SUPPLEMENTARY INFORMATION: 

I. Introduction

    The U.S. Nuclear Regulatory Commission (NRC or the Commission) is 
considering the issuance of a license amendment to Byproduct Materials 
License No.06-31445-01 issued to Light Sources, Inc. (the Licensee), to 
approve of proposed alternate disposal procedures under section 20.2002 
of

[[Page 66648]]

Title 10 of the Code of Federal Regulations (10 CFR), for its facility 
located at 37 Robinson Boulevard, Orange, Connecticut (the Facility). 
License No. 06-31445-01 was issued by the U.S. Nuclear Regulatory 
Commission on September 6, 2011, pursuant to 10 CFR Part 30. This 
license authorizes Light Sources, Inc. to possess and store lamps 
containing up to 4 kilobecquerel (kBq) (0.12 microcuries) of krypton 85 
(Kr-85) prior to initial distribution.
    Pursuant to the provisions in 10 CFR 20.2002, issuance of the 
license amendment would authorize the transfer of up to 200 lamps each 
year to a recycling facility that handles hazardous wastes, including 
mercury. The NRC has prepared an Environmental Assessment (EA) in 
support of this proposed action in accordance with the requirements in 
10 CFR Part 51. Based on the EA, the NRC has concluded that a Finding 
of No Significant Impact (FONSI) is appropriate with respect to the 
proposed action. The amendment will be issued to the Licensee following 
the publication of this FONSI and EA in the Federal Register.
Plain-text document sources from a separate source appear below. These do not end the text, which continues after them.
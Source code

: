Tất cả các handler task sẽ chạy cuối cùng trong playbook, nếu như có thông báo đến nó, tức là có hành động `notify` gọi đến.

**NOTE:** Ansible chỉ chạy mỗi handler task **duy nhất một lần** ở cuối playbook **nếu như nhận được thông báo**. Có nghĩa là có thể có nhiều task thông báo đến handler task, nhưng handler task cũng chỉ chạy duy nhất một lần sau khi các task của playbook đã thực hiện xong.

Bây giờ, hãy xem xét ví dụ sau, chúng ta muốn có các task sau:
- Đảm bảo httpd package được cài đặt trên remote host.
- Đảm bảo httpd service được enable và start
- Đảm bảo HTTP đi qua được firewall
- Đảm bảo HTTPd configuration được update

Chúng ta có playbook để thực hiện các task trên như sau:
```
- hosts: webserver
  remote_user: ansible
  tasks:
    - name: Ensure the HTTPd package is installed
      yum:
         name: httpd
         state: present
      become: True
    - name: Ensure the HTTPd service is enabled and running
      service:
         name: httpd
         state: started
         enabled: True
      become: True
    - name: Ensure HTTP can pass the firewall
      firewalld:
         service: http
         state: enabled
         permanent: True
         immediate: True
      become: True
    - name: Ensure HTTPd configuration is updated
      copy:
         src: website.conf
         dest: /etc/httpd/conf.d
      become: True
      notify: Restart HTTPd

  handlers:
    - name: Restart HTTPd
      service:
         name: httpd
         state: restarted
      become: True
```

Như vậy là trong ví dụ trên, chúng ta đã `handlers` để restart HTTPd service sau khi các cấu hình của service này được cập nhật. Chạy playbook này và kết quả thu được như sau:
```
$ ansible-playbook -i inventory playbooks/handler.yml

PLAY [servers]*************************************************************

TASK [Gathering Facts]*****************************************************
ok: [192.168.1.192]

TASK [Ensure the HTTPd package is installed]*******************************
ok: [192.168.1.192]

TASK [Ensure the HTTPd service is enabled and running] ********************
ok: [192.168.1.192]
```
II. Environmental Assessment

Identification of Proposed Action

    The proposed action would be granted under 10 CFR 20.2002 and 
approve the Licensee's September 9, 2011, license amendment request as 
modified in their letter dated November 17, 2011, by authorizing the 
transfer of up to 200 lamps per year, not to exceed 4 KBq (0.12uCi) of 
Kr-85 each, and utilizing a recycling facility that handles hazardous 
wastes, including mercury, for disposal. The mercury would be recycled 
and the krypton would be released by ventilation at the recycler.

Need for the Proposed Action

    The Licensee needs this license amendment to allow disposal of up 
to 200 lamps per year at a waste recycling facility, authorized to 
process hazardous material, including mercury.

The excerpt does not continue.